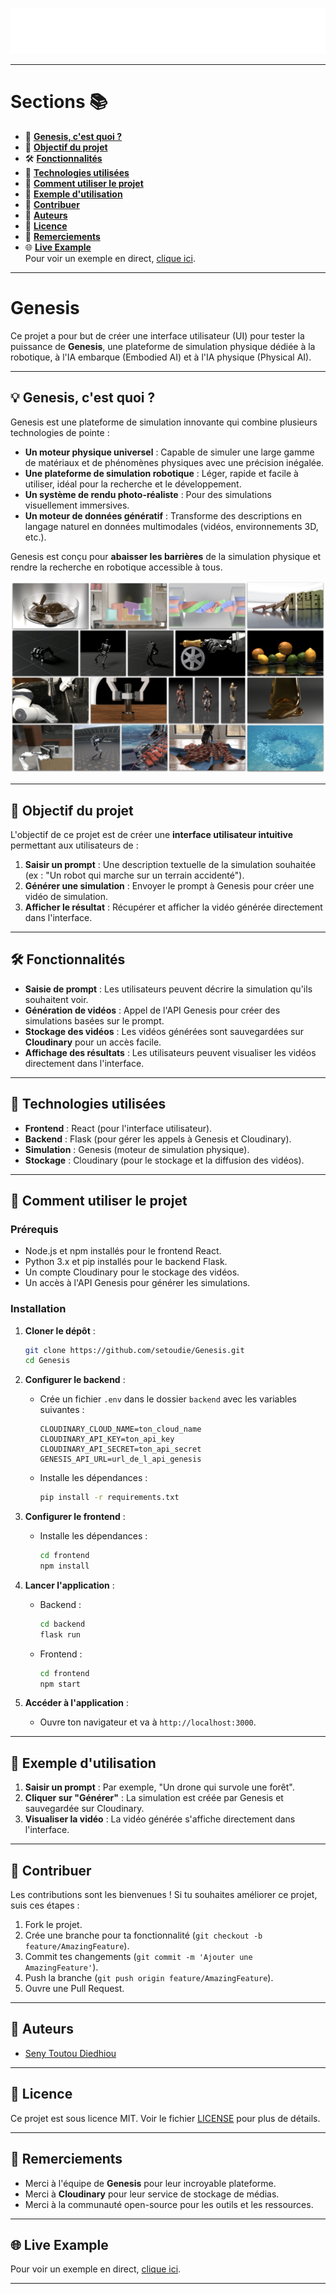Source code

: 
![genesis_logo.png](images/genesis_logo.png)

---

# **Sections 📚**

- 📖 **[Genesis, c'est quoi ?](#-genesis-cest-quoi)**  
- 🎯 **[Objectif du projet](#-objectif-du-projet)**  
- 🛠️ **[Fonctionnalités](#-fonctionnalités)**  
- 🔧 **[Technologies utilisées](#-technologies-utilisées)**  
- 🚀 **[Comment utiliser le projet](#-comment-utiliser-le-projet)**  
- 🎥 **[Exemple d'utilisation](#-exemple-dutilisation)**  
- 🤝 **[Contribuer](#-contribuer)**  
- 👤 **[Auteurs](#-auteurs)**  
- 📜 **[Licence](#-licence)**  
- 🙏 **[Remerciements](#-remerciements)**  
- 🌐 **[Live Example](#-live-example)**  
  Pour voir un exemple en direct, [clique ici](#).

---

# **Genesis** 

Ce projet a pour but de créer une interface utilisateur (UI) pour tester la puissance de **Genesis**, une plateforme de simulation physique dédiée à la robotique, à l'IA embarque (Embodied AI) et à l'IA physique (Physical AI).

---

## 💡 **Genesis, c'est quoi ?**

Genesis est une plateforme de simulation innovante qui combine plusieurs technologies de pointe :

- **Un moteur physique universel** : Capable de simuler une large gamme de matériaux et de phénomènes physiques avec une précision inégalée.
- **Une plateforme de simulation robotique** : Léger, rapide et facile à utiliser, idéal pour la recherche et le développement.
- **Un système de rendu photo-réaliste** : Pour des simulations visuellement immersives.
- **Un moteur de données génératif** : Transforme des descriptions en langage naturel en données multimodales (vidéos, environnements 3D, etc.).

Genesis est conçu pour **abaisser les barrières** de la simulation physique et rendre la recherche en robotique accessible à tous.

![genesis_overview.png](images/genesis_overview.png) 

---

## 🎯 **Objectif du projet**

L'objectif de ce projet est de créer une **interface utilisateur intuitive** permettant aux utilisateurs de :

1. **Saisir un prompt** : Une description textuelle de la simulation souhaitée (ex : "Un robot qui marche sur un terrain accidenté").
2. **Générer une simulation** : Envoyer le prompt à Genesis pour créer une vidéo de simulation.
3. **Afficher le résultat** : Récupérer et afficher la vidéo générée directement dans l'interface.

---

## 🛠️ **Fonctionnalités**

- **Saisie de prompt** : Les utilisateurs peuvent décrire la simulation qu'ils souhaitent voir.
- **Génération de vidéos** : Appel de l'API Genesis pour créer des simulations basées sur le prompt.
- **Stockage des vidéos** : Les vidéos générées sont sauvegardées sur **Cloudinary** pour un accès facile.
- **Affichage des résultats** : Les utilisateurs peuvent visualiser les vidéos directement dans l'interface.

---

## 🔧 **Technologies utilisées**

- **Frontend** : React (pour l'interface utilisateur).
- **Backend** : Flask (pour gérer les appels à Genesis et Cloudinary).
- **Simulation** : Genesis (moteur de simulation physique).
- **Stockage** : Cloudinary (pour le stockage et la diffusion des vidéos).

---

## 🚀 **Comment utiliser le projet**

### **Prérequis**

- Node.js et npm installés pour le frontend React.
- Python 3.x et pip installés pour le backend Flask.
- Un compte Cloudinary pour le stockage des vidéos.
- Un accès à l'API Genesis pour générer les simulations.

### **Installation**

1. **Cloner le dépôt** :
   ```bash
   git clone https://github.com/setoudie/Genesis.git
   cd Genesis
   ```

2. **Configurer le backend** :
   - Crée un fichier `.env` dans le dossier `backend` avec les variables suivantes :
     ```
     CLOUDINARY_CLOUD_NAME=ton_cloud_name
     CLOUDINARY_API_KEY=ton_api_key
     CLOUDINARY_API_SECRET=ton_api_secret
     GENESIS_API_URL=url_de_l_api_genesis
     ```
   - Installe les dépendances :
     ```bash
     pip install -r requirements.txt
     ```

3. **Configurer le frontend** :
   - Installe les dépendances :
     ```bash
     cd frontend
     npm install
     ```

4. **Lancer l'application** :
   - Backend :
     ```bash
     cd backend
     flask run
     ```
   - Frontend :
     ```bash
     cd frontend
     npm start
     ```

5. **Accéder à l'application** :
   - Ouvre ton navigateur et va à `http://localhost:3000`.

---

## 🎥 **Exemple d'utilisation**

1. **Saisir un prompt** : Par exemple, "Un drone qui survole une forêt".
2. **Cliquer sur "Générer"** : La simulation est créée par Genesis et sauvegardée sur Cloudinary.
3. **Visualiser la vidéo** : La vidéo générée s'affiche directement dans l'interface.

---

## 🤝 **Contribuer**

Les contributions sont les bienvenues ! Si tu souhaites améliorer ce projet, suis ces étapes :

1. Fork le projet.
2. Crée une branche pour ta fonctionnalité (`git checkout -b feature/AmazingFeature`).
3. Commit tes changements (`git commit -m 'Ajouter une AmazingFeature'`).
4. Push la branche (`git push origin feature/AmazingFeature`).
5. Ouvre une Pull Request.

---

## 👤 **Auteurs**

- [Seny Toutou Diedhiou](https://setoudie.github.io)

---

## 📜 **Licence**

Ce projet est sous licence MIT. Voir le fichier [LICENSE](LICENSE) pour plus de détails.

---

## 🙏 **Remerciements**

- Merci à l'équipe de **Genesis** pour leur incroyable plateforme.
- Merci à **Cloudinary** pour leur service de stockage de médias.
- Merci à la communauté open-source pour les outils et les ressources.

---

## 🌐 **Live Example**

Pour voir un exemple en direct, [clique ici](#).

---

# # #

Exercise requirements:
Which lines of the data contain the string "https"? Copy each of them.

Task solution:
   git clone https://github.com/setoudie/Genesis.git
- [Seny Toutou Diedhiou](https://setoudie.github.io)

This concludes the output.